Member of Parliament for Jessore-6
- In office 1996–2006
- Preceded by: Md. Shakhawat Hossain
- Succeeded by: S. K. Abdul Wahab

Personal details
- Born: 30 April 1934 Jessore District, Bengal Presidency, British India
- Died: 9 September 2007 (aged 73)
- Party: Bangladesh Awami League
- Spouse: Ismat Ara Sadique
- Relatives: Anwarul Hossain Khan Chowdhury (brother-in-law)
- Alma mater: Williams College University of Cambridge University of Calcutta

= ASHK Sadek =

Bangladeshi politician

Abu Sharaf Hizbul Qader Sadique (আবু শরফ হিজবুল কাদের সাদেক; 30 April 1934 – 9 September 2007) was a Bangladesh Awami League politician, who was a Jatiya Sangsad member representing the Jessore-6 constituency, and a former Education Minister of Bangladesh.

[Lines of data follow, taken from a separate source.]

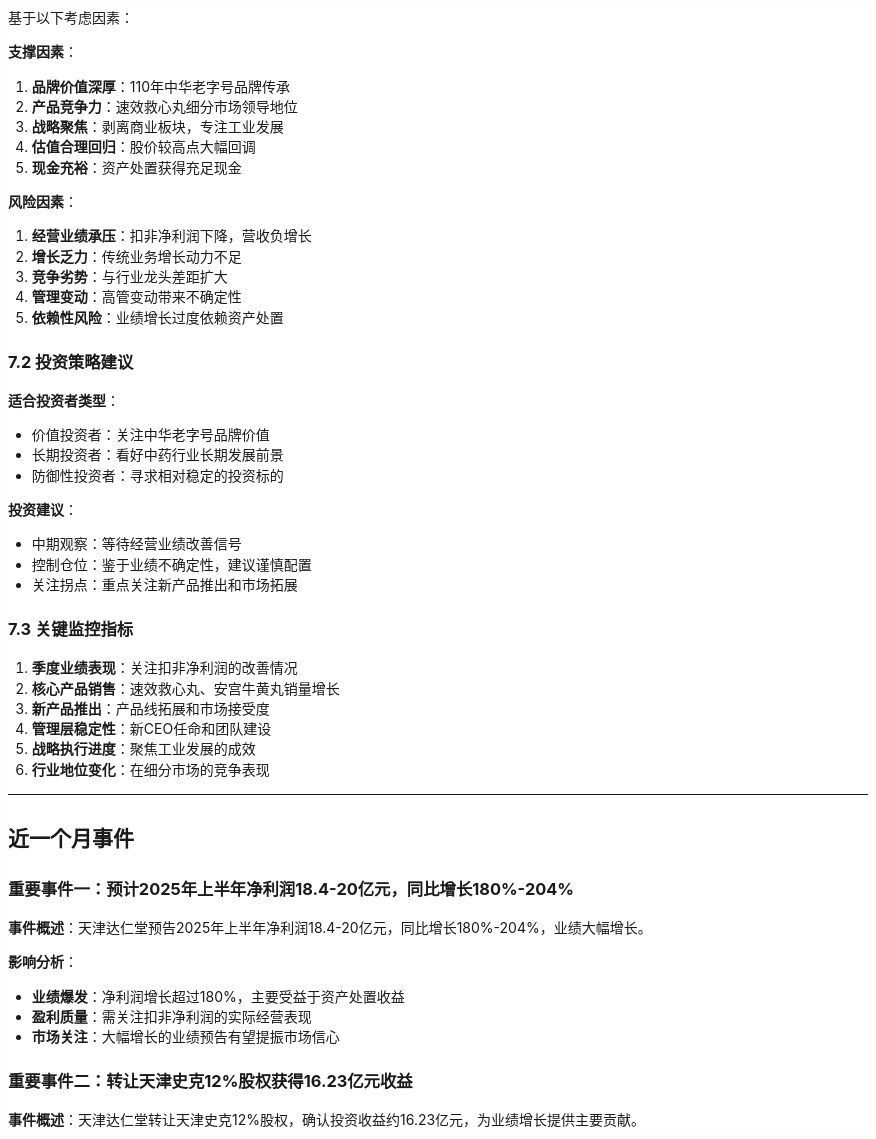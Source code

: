 基于以下考虑因素：

**支撑因素**：
1. **品牌价值深厚**：110年中华老字号品牌传承
2. **产品竞争力**：速效救心丸细分市场领导地位
3. **战略聚焦**：剥离商业板块，专注工业发展
4. **估值合理回归**：股价较高点大幅回调
5. **现金充裕**：资产处置获得充足现金

**风险因素**：
1. **经营业绩承压**：扣非净利润下降，营收负增长
2. **增长乏力**：传统业务增长动力不足
3. **竞争劣势**：与行业龙头差距扩大
4. **管理变动**：高管变动带来不确定性
5. **依赖性风险**：业绩增长过度依赖资产处置

### 7.2 投资策略建议

**适合投资者类型**：
- 价值投资者：关注中华老字号品牌价值
- 长期投资者：看好中药行业长期发展前景
- 防御性投资者：寻求相对稳定的投资标的

**投资建议**：
- 中期观察：等待经营业绩改善信号
- 控制仓位：鉴于业绩不确定性，建议谨慎配置
- 关注拐点：重点关注新产品推出和市场拓展

### 7.3 关键监控指标

1. **季度业绩表现**：关注扣非净利润的改善情况
2. **核心产品销售**：速效救心丸、安宫牛黄丸销量增长
3. **新产品推出**：产品线拓展和市场接受度
4. **管理层稳定性**：新CEO任命和团队建设
5. **战略执行进度**：聚焦工业发展的成效
6. **行业地位变化**：在细分市场的竞争表现

---

## 近一个月事件

### 重要事件一：预计2025年上半年净利润18.4-20亿元，同比增长180%-204%

**事件概述**：天津达仁堂预告2025年上半年净利润18.4-20亿元，同比增长180%-204%，业绩大幅增长。

**影响分析**：
- **业绩爆发**：净利润增长超过180%，主要受益于资产处置收益
- **盈利质量**：需关注扣非净利润的实际经营表现
- **市场关注**：大幅增长的业绩预告有望提振市场信心

### 重要事件二：转让天津史克12%股权获得16.23亿元收益

**事件概述**：天津达仁堂转让天津史克12%股权，确认投资收益约16.23亿元，为业绩增长提供主要贡献。
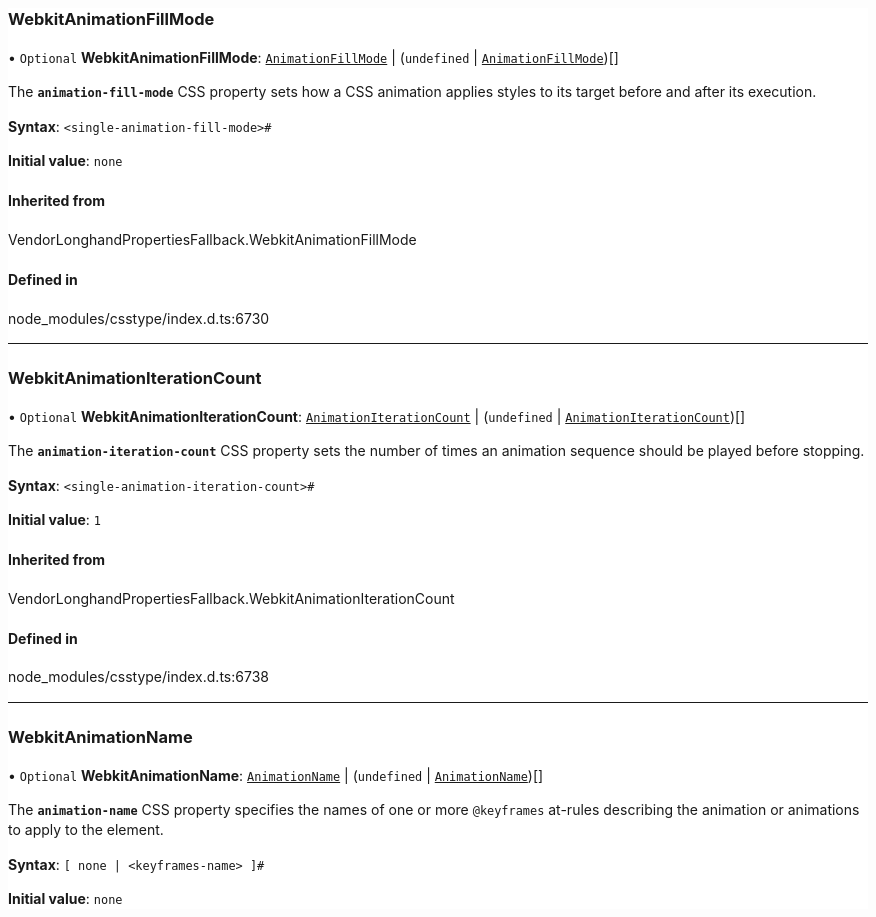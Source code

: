 ### WebkitAnimationFillMode

• `Optional` **WebkitAnimationFillMode**: [`AnimationFillMode`](../modules/components_Container._internal_.md#animationfillmode) \| (`undefined` \| [`AnimationFillMode`](../modules/components_Container._internal_.md#animationfillmode))[]

The **`animation-fill-mode`** CSS property sets how a CSS animation applies styles to its target before and after its execution.

**Syntax**: `<single-animation-fill-mode>#`

**Initial value**: `none`

#### Inherited from

VendorLonghandPropertiesFallback.WebkitAnimationFillMode

#### Defined in

node_modules/csstype/index.d.ts:6730

___

### WebkitAnimationIterationCount

• `Optional` **WebkitAnimationIterationCount**: [`AnimationIterationCount`](../modules/components_Container._internal_.md#animationiterationcount) \| (`undefined` \| [`AnimationIterationCount`](../modules/components_Container._internal_.md#animationiterationcount))[]

The **`animation-iteration-count`** CSS property sets the number of times an animation sequence should be played before stopping.

**Syntax**: `<single-animation-iteration-count>#`

**Initial value**: `1`

#### Inherited from

VendorLonghandPropertiesFallback.WebkitAnimationIterationCount

#### Defined in

node_modules/csstype/index.d.ts:6738

___

### WebkitAnimationName

• `Optional` **WebkitAnimationName**: [`AnimationName`](../modules/components_Container._internal_.md#animationname) \| (`undefined` \| [`AnimationName`](../modules/components_Container._internal_.md#animationname))[]

The **`animation-name`** CSS property specifies the names of one or more `@keyframes` at-rules describing the animation or animations to apply to the element.

**Syntax**: `[ none | <keyframes-name> ]#`

**Initial value**: `none`
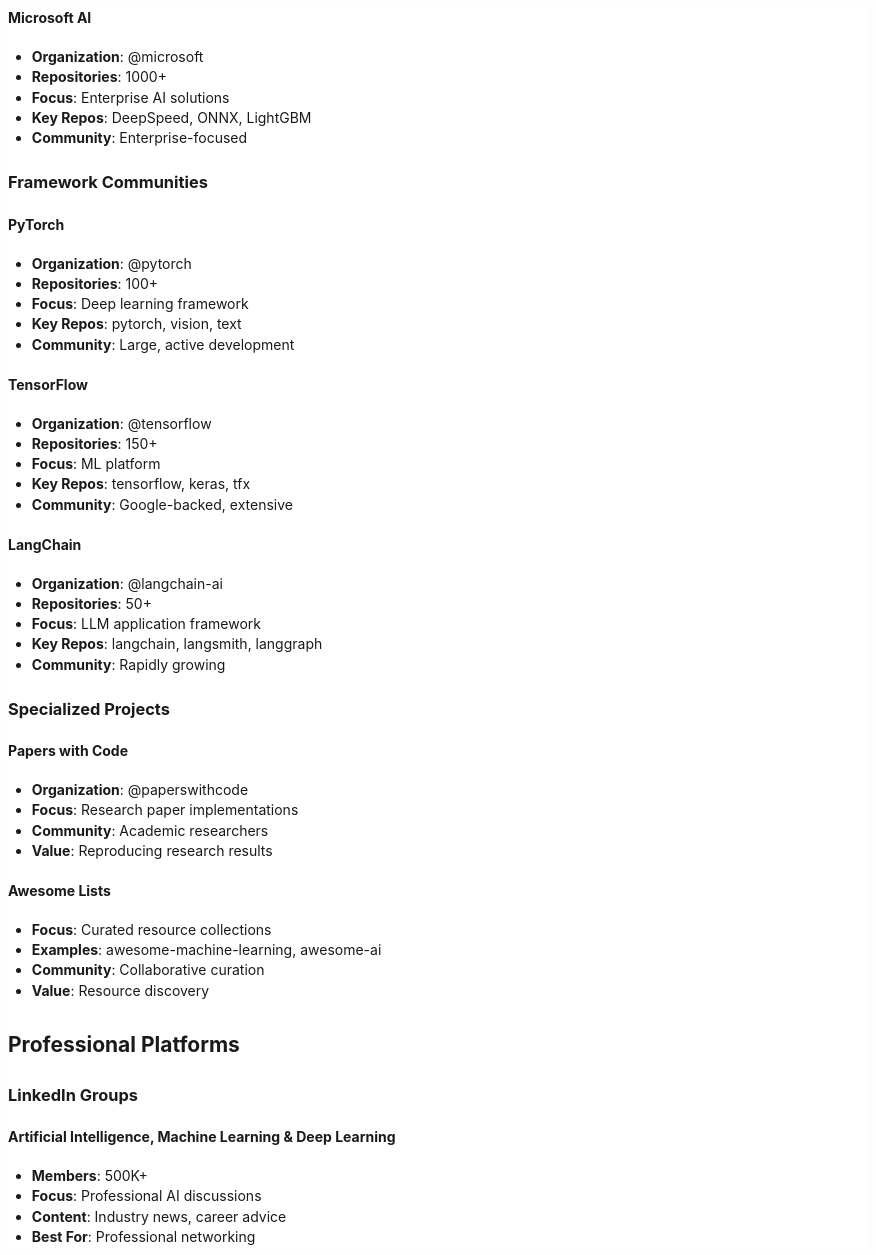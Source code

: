 #### Microsoft AI
- **Organization**: @microsoft
- **Repositories**: 1000+
- **Focus**: Enterprise AI solutions
- **Key Repos**: DeepSpeed, ONNX, LightGBM
- **Community**: Enterprise-focused

### Framework Communities

#### PyTorch
- **Organization**: @pytorch
- **Repositories**: 100+
- **Focus**: Deep learning framework
- **Key Repos**: pytorch, vision, text
- **Community**: Large, active development

#### TensorFlow
- **Organization**: @tensorflow
- **Repositories**: 150+
- **Focus**: ML platform
- **Key Repos**: tensorflow, keras, tfx
- **Community**: Google-backed, extensive

#### LangChain
- **Organization**: @langchain-ai
- **Repositories**: 50+
- **Focus**: LLM application framework
- **Key Repos**: langchain, langsmith, langgraph
- **Community**: Rapidly growing

### Specialized Projects

#### Papers with Code
- **Organization**: @paperswithcode
- **Focus**: Research paper implementations
- **Community**: Academic researchers
- **Value**: Reproducing research results

#### Awesome Lists
- **Focus**: Curated resource collections
- **Examples**: awesome-machine-learning, awesome-ai
- **Community**: Collaborative curation
- **Value**: Resource discovery

## Professional Platforms

### LinkedIn Groups

#### Artificial Intelligence, Machine Learning & Deep Learning
- **Members**: 500K+
- **Focus**: Professional AI discussions
- **Content**: Industry news, career advice
- **Best For**: Professional networking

==Early life and education==
Sadique was born on 30 April 1934 to a Bengali Muslim family in the village of Barenga in Keshabpur, Jessore District. His father, Yahya Sadique, was the joint commissioner of the Government of Bengal. His younger sister, Begum Rahat, was the wife of politician Anwarul Hossain Khan Chowdhury.

Sadique completed his matriculation in 1949 and his intermediate in 1951. In 1954, he completed his Bachelor of Arts (honours) in economics and received his Master of Arts from the University of Calcutta in 1955. He then moved to the United Kingdom where he studied economics and political science at the Queens' College of the University of Cambridge in 1959. He also completed studies of economics at Williams College in Massachusetts, United States.

==Career==
Sadique joined the civil service of Pakistan in 1956. From 1959 to 1961, he served as the sub-divisional officer of Nilphamari and Narayanganj. He worked as the Comilla deputy commissioner from 1966 to 1967 and the secretary to the Governor of East Pakistan from 1969 to 1970. He was the secretary to Tajuddin Ahmad, the then Prime Minister of Bangladesh and later chief secretary to the President of Bangladesh. He was a secretary of a number of ministries and retired from government service in 1988. In 1996 he was elected to the national parliament from Jessore-6 and again in 2001. He was a Minister of Education, Science, and Technology in the cabinet of Sheikh Hasina.

==Death and legacy==
Sadique died on 9 September 2007. His wife, Ismat Ara Sadique, was a state minister of Sheikh Hasina's government. ASHK Sadique auditorium in Keshabpur is named after him.